DATA TO EXAMINE:
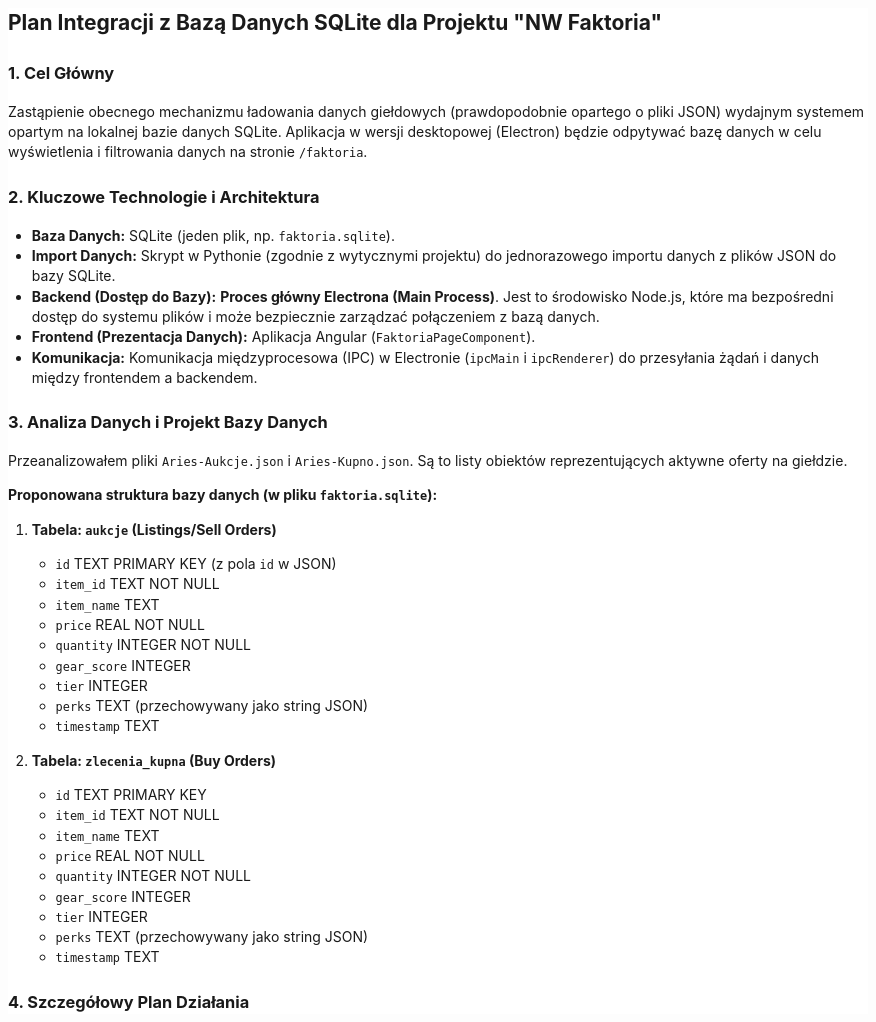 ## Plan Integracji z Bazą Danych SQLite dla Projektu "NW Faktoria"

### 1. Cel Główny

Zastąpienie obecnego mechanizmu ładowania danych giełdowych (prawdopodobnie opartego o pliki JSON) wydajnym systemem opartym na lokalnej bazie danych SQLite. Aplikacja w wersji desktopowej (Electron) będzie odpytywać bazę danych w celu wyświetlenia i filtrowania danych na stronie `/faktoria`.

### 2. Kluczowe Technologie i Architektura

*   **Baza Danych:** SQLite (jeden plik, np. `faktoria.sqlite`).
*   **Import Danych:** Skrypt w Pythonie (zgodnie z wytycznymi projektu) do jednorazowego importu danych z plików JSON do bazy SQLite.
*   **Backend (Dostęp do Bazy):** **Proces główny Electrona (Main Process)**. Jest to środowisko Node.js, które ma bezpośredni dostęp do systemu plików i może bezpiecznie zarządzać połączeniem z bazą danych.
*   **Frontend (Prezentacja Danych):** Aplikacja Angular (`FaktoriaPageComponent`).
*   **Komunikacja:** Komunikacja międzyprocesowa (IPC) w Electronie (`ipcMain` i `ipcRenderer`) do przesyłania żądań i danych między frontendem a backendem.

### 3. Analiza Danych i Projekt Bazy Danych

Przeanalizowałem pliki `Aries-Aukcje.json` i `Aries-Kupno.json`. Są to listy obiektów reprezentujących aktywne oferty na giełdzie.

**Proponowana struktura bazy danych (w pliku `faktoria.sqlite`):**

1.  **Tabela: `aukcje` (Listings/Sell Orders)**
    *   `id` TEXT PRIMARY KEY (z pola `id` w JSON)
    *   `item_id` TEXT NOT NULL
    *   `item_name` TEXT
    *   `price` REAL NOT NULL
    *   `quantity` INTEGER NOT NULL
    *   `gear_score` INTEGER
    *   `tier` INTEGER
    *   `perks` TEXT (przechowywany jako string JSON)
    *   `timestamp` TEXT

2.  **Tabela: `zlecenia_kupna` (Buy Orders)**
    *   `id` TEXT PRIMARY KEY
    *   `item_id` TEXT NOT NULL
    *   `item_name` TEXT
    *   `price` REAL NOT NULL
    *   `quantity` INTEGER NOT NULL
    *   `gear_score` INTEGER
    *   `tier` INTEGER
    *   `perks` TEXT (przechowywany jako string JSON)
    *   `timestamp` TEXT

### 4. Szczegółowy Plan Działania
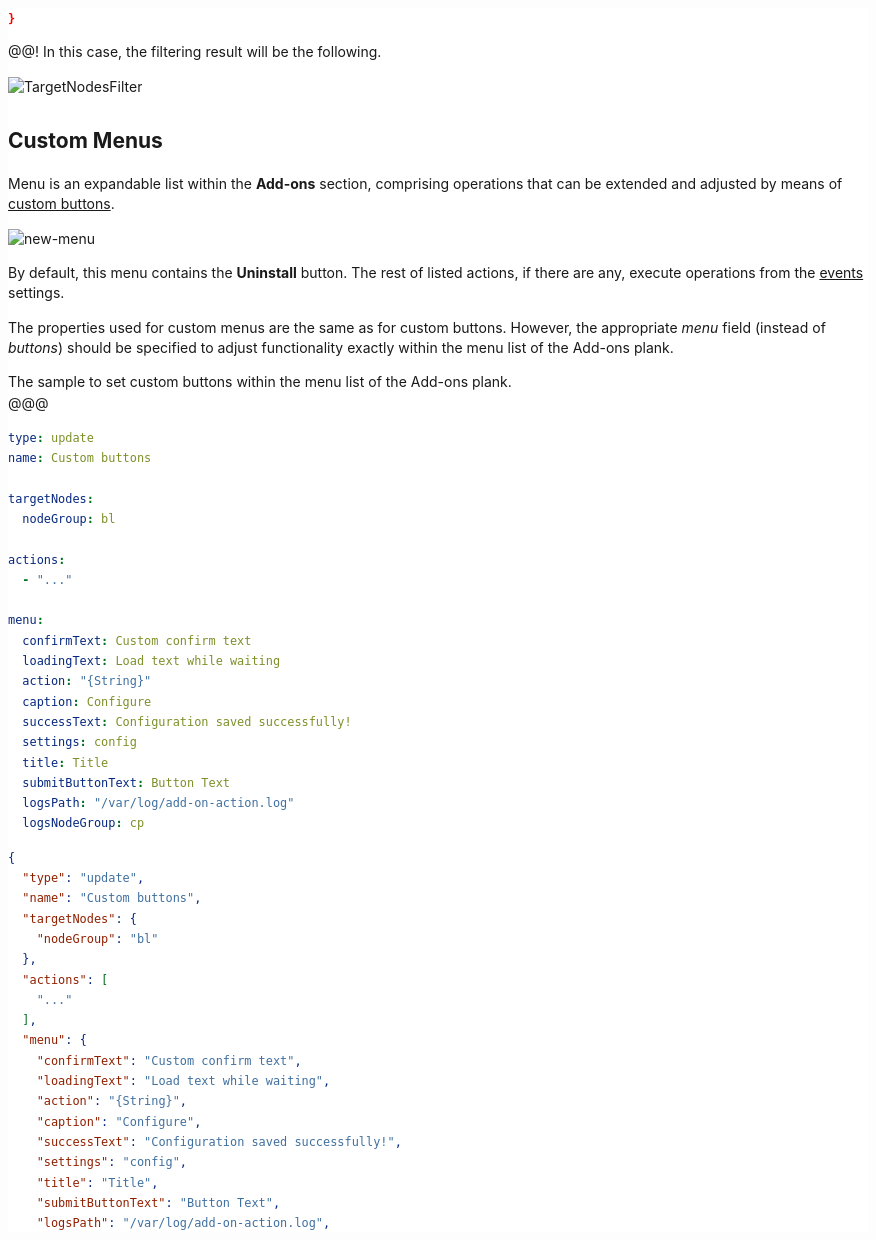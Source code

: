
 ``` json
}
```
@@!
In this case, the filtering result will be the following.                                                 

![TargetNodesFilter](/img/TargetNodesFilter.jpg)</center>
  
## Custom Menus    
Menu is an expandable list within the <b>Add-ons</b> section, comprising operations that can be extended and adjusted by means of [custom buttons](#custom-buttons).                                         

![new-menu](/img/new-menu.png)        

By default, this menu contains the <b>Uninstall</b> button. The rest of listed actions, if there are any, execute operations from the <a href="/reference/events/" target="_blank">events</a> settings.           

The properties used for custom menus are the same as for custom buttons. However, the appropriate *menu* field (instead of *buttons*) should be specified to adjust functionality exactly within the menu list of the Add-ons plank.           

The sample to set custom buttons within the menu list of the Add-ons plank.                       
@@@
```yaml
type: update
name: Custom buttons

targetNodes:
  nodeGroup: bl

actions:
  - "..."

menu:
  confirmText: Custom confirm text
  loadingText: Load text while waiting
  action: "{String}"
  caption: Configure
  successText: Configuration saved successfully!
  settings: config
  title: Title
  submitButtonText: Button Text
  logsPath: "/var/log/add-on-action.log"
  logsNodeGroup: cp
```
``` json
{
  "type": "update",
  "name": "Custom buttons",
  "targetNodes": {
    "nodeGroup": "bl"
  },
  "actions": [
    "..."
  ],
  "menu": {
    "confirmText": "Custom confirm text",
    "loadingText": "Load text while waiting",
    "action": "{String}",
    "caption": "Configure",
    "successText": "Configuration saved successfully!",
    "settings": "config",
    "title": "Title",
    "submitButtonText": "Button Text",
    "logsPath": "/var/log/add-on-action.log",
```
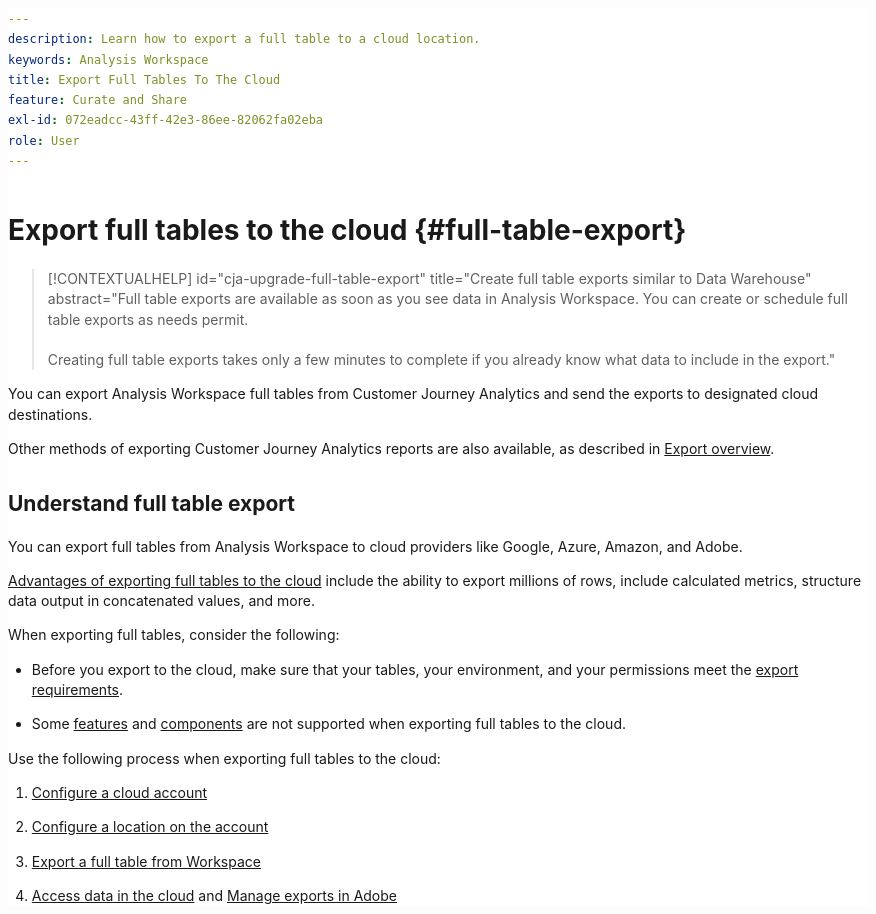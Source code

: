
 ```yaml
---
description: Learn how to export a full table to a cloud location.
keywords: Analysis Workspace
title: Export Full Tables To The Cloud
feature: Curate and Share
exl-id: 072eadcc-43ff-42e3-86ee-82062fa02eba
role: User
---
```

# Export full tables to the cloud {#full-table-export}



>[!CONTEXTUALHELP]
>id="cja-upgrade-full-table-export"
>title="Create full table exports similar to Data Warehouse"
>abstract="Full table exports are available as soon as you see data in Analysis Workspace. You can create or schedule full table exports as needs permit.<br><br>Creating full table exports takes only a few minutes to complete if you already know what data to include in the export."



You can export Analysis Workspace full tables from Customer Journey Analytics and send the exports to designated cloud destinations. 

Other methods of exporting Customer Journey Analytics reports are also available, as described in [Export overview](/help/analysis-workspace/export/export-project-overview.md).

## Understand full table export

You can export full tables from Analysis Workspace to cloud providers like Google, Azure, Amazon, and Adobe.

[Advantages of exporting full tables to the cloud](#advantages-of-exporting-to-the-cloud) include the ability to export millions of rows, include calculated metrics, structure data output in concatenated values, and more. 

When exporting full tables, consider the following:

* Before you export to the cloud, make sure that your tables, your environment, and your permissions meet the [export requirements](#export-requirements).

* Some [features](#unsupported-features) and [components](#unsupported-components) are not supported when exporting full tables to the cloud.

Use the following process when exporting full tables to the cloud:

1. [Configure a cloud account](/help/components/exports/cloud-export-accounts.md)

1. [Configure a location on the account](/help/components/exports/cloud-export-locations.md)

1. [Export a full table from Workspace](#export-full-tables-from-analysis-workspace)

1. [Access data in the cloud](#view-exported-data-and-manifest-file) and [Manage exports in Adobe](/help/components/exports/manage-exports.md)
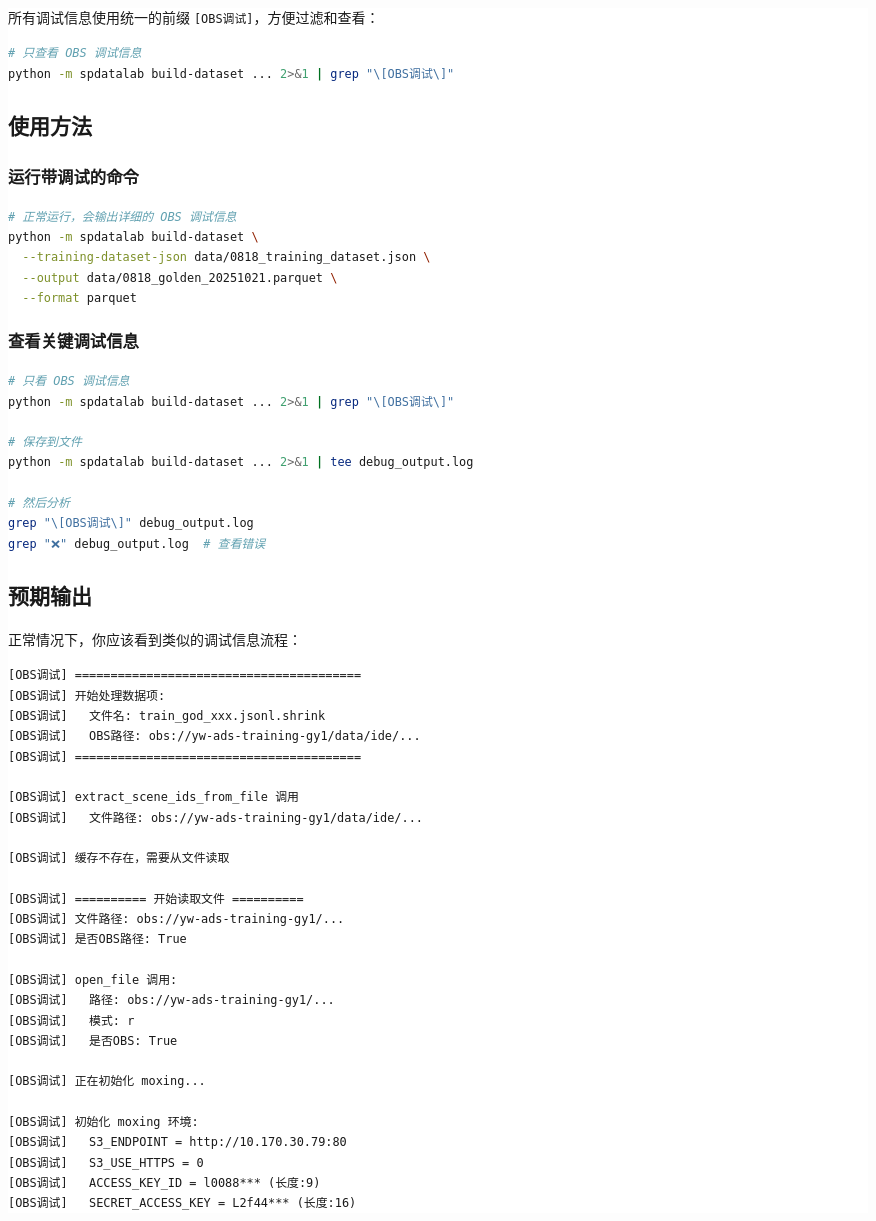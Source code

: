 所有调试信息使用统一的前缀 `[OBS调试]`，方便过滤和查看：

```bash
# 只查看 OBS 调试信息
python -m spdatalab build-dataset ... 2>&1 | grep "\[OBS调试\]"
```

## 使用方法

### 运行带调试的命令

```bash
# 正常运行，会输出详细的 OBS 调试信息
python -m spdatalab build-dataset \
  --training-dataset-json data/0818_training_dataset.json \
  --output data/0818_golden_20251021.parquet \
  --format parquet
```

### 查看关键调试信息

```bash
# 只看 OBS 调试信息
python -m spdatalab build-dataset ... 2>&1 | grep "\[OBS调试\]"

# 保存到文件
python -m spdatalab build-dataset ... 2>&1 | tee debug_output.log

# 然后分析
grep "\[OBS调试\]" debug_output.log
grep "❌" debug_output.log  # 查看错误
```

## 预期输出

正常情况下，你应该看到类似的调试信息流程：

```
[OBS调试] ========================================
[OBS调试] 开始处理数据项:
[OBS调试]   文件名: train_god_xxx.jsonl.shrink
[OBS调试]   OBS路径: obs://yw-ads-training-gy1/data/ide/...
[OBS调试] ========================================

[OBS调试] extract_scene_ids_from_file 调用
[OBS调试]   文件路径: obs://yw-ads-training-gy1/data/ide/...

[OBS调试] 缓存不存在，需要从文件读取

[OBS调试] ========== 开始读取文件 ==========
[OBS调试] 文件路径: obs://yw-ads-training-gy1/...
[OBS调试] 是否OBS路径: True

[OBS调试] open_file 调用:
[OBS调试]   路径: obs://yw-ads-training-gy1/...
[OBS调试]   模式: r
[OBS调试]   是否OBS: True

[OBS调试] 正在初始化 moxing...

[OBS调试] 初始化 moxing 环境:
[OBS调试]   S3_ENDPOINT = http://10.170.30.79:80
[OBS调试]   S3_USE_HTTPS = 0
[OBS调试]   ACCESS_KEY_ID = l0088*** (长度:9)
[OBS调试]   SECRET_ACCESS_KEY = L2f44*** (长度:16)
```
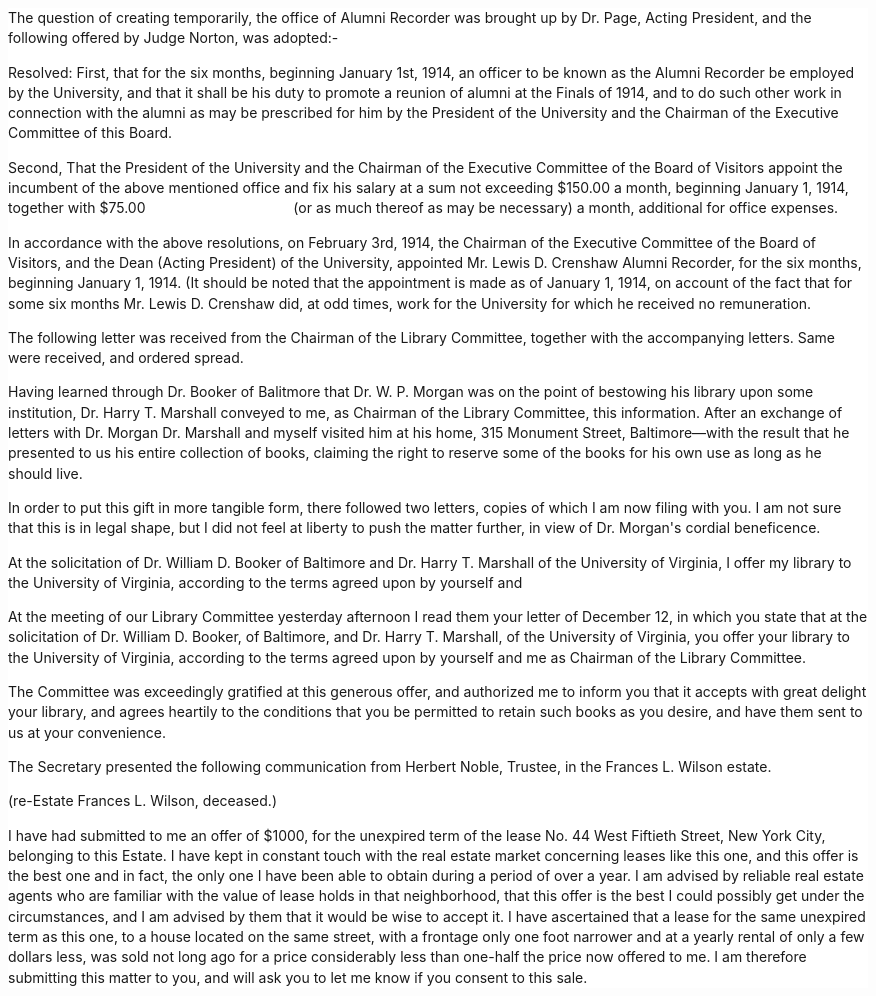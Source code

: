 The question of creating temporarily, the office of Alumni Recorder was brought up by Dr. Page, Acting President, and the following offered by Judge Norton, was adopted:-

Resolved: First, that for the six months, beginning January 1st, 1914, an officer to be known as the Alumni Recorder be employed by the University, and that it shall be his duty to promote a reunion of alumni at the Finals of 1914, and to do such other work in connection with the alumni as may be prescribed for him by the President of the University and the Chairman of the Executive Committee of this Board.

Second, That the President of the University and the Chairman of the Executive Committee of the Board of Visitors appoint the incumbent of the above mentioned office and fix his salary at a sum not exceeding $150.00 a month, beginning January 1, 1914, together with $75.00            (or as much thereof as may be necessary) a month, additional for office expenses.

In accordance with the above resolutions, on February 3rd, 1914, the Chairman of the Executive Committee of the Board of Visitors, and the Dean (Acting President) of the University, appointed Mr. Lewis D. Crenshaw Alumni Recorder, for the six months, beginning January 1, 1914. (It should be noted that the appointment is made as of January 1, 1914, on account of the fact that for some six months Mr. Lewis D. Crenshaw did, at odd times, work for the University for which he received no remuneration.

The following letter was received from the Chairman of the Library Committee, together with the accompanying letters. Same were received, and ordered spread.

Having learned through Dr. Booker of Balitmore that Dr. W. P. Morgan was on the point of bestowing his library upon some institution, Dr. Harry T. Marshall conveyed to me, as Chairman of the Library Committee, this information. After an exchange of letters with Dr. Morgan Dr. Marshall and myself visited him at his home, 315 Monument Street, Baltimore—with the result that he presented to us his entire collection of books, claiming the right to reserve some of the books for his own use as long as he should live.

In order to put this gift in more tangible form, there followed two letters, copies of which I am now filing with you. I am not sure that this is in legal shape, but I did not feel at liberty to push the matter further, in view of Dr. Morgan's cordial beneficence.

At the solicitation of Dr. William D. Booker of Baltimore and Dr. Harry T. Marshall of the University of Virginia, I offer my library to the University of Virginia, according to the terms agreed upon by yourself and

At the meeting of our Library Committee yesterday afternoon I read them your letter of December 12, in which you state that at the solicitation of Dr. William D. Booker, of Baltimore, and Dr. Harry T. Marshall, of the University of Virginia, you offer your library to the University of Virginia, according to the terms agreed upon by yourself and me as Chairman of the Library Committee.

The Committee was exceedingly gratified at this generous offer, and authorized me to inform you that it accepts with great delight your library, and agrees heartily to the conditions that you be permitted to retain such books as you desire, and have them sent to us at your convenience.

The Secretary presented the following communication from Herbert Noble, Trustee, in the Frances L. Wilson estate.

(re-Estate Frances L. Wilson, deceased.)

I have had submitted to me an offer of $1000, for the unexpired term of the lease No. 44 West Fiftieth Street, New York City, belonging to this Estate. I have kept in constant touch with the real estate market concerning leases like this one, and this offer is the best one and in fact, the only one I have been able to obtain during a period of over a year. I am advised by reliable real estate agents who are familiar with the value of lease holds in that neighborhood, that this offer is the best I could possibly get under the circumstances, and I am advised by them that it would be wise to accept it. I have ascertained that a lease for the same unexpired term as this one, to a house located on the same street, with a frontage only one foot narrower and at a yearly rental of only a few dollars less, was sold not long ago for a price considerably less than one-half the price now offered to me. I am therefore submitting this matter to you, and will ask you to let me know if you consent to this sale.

ASSIGNMENT: The first line of the entries, the line containing "Danych:** SQLite (jeden", and every line between them are to be output exactly; pictures are not.

YOUR SOLUTION:
 ## Plan Integracji z Bazą Danych SQLite dla Projektu "NW Faktoria"

### 1. Cel Główny

Zastąpienie obecnego mechanizmu ładowania danych giełdowych (prawdopodobnie opartego o pliki JSON) wydajnym systemem opartym na lokalnej bazie danych SQLite. Aplikacja w wersji desktopowej (Electron) będzie odpytywać bazę danych w celu wyświetlenia i filtrowania danych na stronie `/faktoria`.

### 2. Kluczowe Technologie i Architektura

*   **Baza Danych:** SQLite (jeden plik, np. `faktoria.sqlite`).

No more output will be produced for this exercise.